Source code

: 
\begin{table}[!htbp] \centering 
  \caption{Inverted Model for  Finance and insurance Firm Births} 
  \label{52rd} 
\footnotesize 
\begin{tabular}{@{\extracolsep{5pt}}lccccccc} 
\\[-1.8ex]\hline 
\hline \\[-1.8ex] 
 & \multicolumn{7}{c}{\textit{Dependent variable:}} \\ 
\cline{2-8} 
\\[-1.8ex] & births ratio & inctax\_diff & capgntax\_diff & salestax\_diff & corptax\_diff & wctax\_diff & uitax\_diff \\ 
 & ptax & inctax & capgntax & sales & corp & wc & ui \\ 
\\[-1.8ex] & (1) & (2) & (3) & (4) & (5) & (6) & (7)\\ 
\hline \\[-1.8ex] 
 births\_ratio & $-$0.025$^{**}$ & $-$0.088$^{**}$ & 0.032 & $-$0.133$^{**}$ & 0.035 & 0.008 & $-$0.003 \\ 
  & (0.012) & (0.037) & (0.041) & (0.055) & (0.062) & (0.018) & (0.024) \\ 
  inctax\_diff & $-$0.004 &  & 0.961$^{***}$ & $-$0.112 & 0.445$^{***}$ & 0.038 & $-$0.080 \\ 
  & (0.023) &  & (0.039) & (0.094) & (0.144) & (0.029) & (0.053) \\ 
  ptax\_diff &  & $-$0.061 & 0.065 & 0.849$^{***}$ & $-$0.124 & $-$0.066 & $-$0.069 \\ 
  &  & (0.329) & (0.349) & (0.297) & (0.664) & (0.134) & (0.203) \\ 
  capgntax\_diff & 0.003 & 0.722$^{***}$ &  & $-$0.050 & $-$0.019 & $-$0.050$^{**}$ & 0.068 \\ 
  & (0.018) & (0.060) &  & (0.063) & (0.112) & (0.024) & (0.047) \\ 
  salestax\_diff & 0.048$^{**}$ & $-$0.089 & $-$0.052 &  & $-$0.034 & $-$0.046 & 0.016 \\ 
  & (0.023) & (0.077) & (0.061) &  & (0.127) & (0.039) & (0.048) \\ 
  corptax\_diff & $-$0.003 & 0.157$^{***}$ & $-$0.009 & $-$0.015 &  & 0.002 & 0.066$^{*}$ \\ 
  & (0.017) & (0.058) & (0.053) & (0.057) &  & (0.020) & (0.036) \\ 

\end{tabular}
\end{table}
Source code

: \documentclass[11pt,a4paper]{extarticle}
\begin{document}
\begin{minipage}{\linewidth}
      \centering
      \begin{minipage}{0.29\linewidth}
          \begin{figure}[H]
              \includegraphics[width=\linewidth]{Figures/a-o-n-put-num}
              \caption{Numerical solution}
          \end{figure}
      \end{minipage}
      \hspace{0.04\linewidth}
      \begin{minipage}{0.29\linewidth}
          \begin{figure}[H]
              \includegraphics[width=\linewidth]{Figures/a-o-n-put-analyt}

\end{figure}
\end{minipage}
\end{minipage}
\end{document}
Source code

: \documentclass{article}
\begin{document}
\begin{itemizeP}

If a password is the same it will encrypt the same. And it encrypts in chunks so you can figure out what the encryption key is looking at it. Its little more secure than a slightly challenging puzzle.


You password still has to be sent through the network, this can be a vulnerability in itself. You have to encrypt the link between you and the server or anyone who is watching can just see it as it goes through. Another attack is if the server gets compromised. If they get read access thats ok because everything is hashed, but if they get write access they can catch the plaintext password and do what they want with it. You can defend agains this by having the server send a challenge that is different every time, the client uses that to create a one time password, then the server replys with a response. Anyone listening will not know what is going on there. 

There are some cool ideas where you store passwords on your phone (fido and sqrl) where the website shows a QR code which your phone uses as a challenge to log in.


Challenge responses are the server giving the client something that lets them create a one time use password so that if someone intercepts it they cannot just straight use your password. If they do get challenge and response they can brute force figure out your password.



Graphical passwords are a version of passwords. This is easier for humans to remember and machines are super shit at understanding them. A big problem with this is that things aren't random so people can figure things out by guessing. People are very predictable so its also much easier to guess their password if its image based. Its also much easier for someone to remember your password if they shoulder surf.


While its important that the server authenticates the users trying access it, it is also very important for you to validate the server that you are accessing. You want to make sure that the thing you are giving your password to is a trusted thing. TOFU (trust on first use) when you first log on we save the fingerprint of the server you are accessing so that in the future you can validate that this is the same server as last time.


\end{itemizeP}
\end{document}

== Exercise instructions ==
The answer should consist of every line above in which "salestax" appears.

== Solution below ==
\\[-1.8ex] & births ratio & inctax\_diff & capgntax\_diff & salestax\_diff & corptax\_diff & wctax\_diff & uitax\_diff \\ 
  salestax\_diff & 0.048$^{**}$ & $-$0.089 & $-$0.052 &  & $-$0.034 & $-$0.046 & 0.016 \\ 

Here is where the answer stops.